WHAT YOU ARE ASKED TO DO:
Find every line in the records below that holds the word "vote" and copy it.

INFORMATION SUPPLIED:
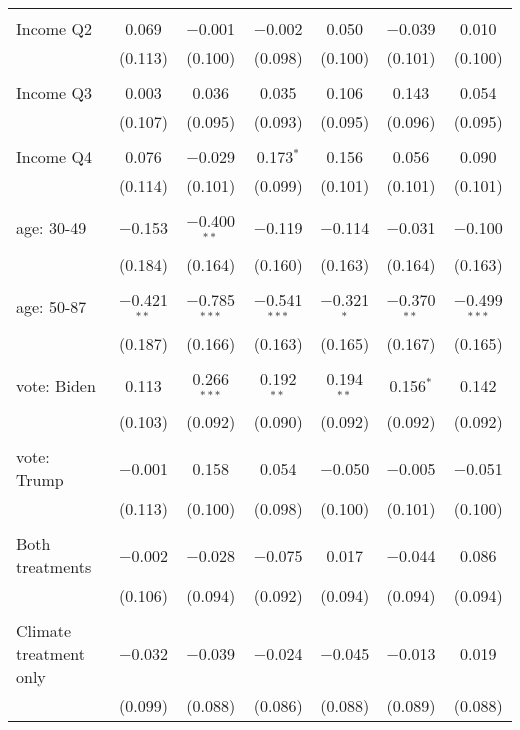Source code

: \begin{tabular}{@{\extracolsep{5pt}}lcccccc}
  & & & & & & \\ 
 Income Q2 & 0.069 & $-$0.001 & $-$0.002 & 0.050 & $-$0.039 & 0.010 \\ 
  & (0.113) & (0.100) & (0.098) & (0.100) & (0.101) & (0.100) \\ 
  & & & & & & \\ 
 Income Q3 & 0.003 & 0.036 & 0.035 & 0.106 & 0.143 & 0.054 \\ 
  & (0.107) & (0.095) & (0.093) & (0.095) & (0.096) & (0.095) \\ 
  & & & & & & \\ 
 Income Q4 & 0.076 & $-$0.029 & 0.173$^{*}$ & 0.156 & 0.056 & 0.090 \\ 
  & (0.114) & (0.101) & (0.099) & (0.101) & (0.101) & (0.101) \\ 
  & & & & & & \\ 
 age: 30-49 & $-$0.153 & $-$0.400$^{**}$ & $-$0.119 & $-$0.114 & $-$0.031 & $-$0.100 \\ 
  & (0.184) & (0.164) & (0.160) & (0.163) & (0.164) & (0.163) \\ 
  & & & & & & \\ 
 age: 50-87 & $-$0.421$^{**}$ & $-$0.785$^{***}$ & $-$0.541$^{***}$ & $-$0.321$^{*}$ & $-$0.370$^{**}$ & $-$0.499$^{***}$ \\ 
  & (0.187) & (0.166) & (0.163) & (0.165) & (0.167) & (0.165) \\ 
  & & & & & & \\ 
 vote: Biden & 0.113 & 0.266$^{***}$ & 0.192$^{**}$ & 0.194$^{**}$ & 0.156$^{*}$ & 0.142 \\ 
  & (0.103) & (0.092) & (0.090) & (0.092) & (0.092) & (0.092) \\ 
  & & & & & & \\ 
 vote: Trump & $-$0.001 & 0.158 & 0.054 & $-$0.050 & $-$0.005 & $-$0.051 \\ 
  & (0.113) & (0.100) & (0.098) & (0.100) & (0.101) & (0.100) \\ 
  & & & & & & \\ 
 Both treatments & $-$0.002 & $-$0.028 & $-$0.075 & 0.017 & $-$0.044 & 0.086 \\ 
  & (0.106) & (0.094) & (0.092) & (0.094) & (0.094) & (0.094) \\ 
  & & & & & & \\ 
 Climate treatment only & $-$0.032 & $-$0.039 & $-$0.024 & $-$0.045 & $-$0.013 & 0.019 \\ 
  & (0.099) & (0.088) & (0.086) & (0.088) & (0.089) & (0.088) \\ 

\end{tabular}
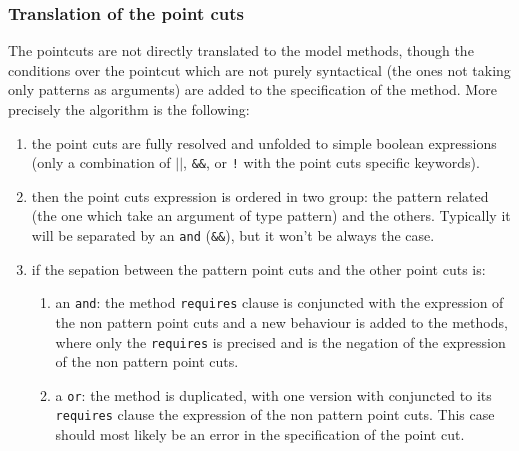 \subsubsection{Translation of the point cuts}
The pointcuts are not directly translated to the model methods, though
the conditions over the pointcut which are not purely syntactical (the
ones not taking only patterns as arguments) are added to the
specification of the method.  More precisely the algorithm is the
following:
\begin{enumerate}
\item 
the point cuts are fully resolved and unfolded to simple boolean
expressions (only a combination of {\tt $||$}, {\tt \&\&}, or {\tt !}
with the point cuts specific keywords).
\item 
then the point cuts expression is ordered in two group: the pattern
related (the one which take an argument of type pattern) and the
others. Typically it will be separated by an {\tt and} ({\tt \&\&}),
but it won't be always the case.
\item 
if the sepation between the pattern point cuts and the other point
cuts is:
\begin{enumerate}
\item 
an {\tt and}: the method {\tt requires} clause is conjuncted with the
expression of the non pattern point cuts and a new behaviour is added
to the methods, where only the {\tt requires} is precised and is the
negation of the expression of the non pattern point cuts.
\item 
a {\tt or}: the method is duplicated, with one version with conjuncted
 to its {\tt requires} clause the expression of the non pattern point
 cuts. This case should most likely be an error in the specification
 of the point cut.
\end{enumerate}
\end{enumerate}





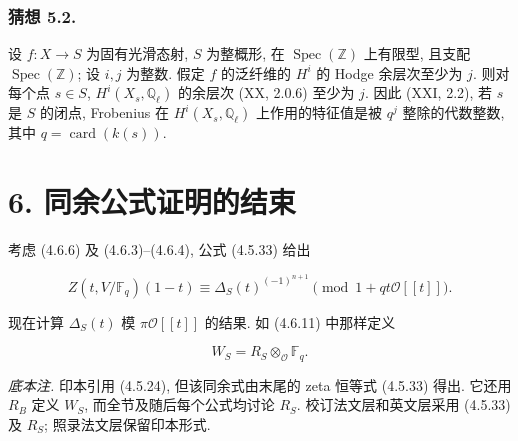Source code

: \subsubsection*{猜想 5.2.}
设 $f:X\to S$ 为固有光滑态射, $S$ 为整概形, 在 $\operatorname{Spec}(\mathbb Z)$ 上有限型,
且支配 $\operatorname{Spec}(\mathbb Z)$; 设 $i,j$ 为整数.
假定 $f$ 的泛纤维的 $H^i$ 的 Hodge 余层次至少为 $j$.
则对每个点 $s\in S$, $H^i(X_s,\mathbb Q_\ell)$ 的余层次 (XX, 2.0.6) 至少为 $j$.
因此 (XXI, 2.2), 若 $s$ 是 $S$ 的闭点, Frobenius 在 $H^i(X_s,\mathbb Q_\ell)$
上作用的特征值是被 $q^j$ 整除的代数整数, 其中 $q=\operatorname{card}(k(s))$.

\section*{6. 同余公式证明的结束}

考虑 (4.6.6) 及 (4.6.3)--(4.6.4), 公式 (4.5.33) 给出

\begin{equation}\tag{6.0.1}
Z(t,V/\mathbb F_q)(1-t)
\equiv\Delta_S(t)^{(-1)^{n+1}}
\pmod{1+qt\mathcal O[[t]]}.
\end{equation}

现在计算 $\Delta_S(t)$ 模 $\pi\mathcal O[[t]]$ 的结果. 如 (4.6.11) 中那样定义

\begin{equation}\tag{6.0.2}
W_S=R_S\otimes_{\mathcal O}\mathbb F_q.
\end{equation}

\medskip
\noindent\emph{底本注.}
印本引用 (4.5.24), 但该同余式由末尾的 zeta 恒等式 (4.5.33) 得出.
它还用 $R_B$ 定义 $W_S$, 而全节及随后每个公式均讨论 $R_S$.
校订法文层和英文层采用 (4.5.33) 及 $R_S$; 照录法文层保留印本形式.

WRITTEN SOLUTION:
 vote: Biden & 0.113 & 0.266$^{***}$ & 0.192$^{**}$ & 0.194$^{**}$ & 0.156$^{*}$ & 0.142 \\ 
 vote: Trump & $-$0.001 & 0.158 & 0.054 & $-$0.050 & $-$0.005 & $-$0.051 \\ 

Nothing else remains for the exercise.